Il y a de cela quelques années, nous avons reçu un prix des mains de l’ombudsman Vladimir Loukine. Vladimir Poutine, lui, ne nous remettra jamais rien, je ne l’espère même pas. Pour le reste, c’est vrai, les Russes ne nous connaissent pas. Ou très peu. Le régime nous ignore, et ce pour une raison très simple : en 1968, la propagande russe a prétendu que nos troupes sont entrées en Tchécoslovaquie six heures seulement avec la Bundeswehr allemande.

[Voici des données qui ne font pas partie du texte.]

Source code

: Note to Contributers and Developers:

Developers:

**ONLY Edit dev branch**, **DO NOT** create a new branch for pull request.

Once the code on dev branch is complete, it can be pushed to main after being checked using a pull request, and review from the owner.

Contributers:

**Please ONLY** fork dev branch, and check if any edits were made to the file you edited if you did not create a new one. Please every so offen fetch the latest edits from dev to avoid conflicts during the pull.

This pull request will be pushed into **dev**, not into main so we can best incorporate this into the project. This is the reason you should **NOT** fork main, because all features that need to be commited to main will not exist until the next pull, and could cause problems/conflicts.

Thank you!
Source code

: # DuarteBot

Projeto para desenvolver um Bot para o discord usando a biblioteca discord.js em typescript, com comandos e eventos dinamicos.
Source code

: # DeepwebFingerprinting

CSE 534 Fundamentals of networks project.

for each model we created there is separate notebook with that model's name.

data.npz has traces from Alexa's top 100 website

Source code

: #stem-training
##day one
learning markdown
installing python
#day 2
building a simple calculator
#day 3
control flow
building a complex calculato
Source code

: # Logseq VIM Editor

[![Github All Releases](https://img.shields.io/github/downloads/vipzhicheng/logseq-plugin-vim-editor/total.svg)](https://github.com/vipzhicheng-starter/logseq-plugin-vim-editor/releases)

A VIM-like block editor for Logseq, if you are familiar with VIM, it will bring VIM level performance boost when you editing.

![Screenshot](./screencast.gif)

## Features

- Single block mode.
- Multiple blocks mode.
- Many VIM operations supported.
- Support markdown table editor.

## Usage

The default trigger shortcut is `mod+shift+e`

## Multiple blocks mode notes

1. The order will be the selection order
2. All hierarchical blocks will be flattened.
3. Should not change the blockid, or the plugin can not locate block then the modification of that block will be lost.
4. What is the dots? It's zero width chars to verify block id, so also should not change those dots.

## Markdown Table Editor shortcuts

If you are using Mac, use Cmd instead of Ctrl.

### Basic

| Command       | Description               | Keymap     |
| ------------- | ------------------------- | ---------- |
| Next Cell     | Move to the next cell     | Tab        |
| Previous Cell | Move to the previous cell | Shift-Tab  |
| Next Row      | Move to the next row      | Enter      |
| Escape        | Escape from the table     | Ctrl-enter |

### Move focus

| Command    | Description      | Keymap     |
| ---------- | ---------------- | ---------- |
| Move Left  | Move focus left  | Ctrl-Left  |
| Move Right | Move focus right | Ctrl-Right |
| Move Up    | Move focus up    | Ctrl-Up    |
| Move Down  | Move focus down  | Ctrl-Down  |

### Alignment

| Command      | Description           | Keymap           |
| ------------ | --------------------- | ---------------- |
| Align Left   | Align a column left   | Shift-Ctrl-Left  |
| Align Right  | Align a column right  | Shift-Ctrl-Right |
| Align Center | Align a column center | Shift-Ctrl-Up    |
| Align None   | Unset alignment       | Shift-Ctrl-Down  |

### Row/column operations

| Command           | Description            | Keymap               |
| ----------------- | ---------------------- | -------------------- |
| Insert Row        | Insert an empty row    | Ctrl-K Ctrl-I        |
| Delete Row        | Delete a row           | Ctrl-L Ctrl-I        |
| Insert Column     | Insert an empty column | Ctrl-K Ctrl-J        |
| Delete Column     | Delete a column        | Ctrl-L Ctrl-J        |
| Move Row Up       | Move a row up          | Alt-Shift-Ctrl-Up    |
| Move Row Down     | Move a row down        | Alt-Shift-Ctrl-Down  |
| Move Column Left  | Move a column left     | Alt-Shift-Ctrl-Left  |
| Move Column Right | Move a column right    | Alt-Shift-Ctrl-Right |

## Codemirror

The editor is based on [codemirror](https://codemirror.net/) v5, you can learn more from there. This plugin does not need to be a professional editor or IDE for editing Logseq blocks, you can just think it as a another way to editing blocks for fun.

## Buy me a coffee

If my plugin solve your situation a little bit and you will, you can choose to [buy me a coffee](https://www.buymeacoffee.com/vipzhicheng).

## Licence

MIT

Aux yeux des gens qui croient de telles absurdités, nous sommes donc, les huit opposants de la Place rouge, des ennemis. En même temps, nous sommes très reconnaissants des honneurs qui nous sont réservés en République tchèque. Mais croyez-moi, c’était bien la dernière de nos préoccupations à l’époque. Il ne faut jamais cesser de lutter pour la liberté des prisonniers politiques. A l’ère d’Internet, les droits de l’homme et la liberté de parole ont plus d’importance que jamais.

Notes

Notes
1 Membre du parti communiste tchécoslovaque, élu secrétaire du comité central au printemps 1968, Zdeněk Mlynář faisait partie de l’aile réformatrice du parti. Il a, comme Dubček, signé le Protocole de Moscou peu après l’invasion de la Tchécoslovaquie, fruit de négociations entre dirigeants soviétiques et tchécoslovaques qui prévoyaient notamment de protéger le socialisme en Tchécoslovaquie. Exclu du parti en 1970, il a été un des co-rédacteurs de la pétition des dissidents tchécoslovaques appelée Charte 77 en 1977 avant, cible de la répression, d’émigrer en Autriche.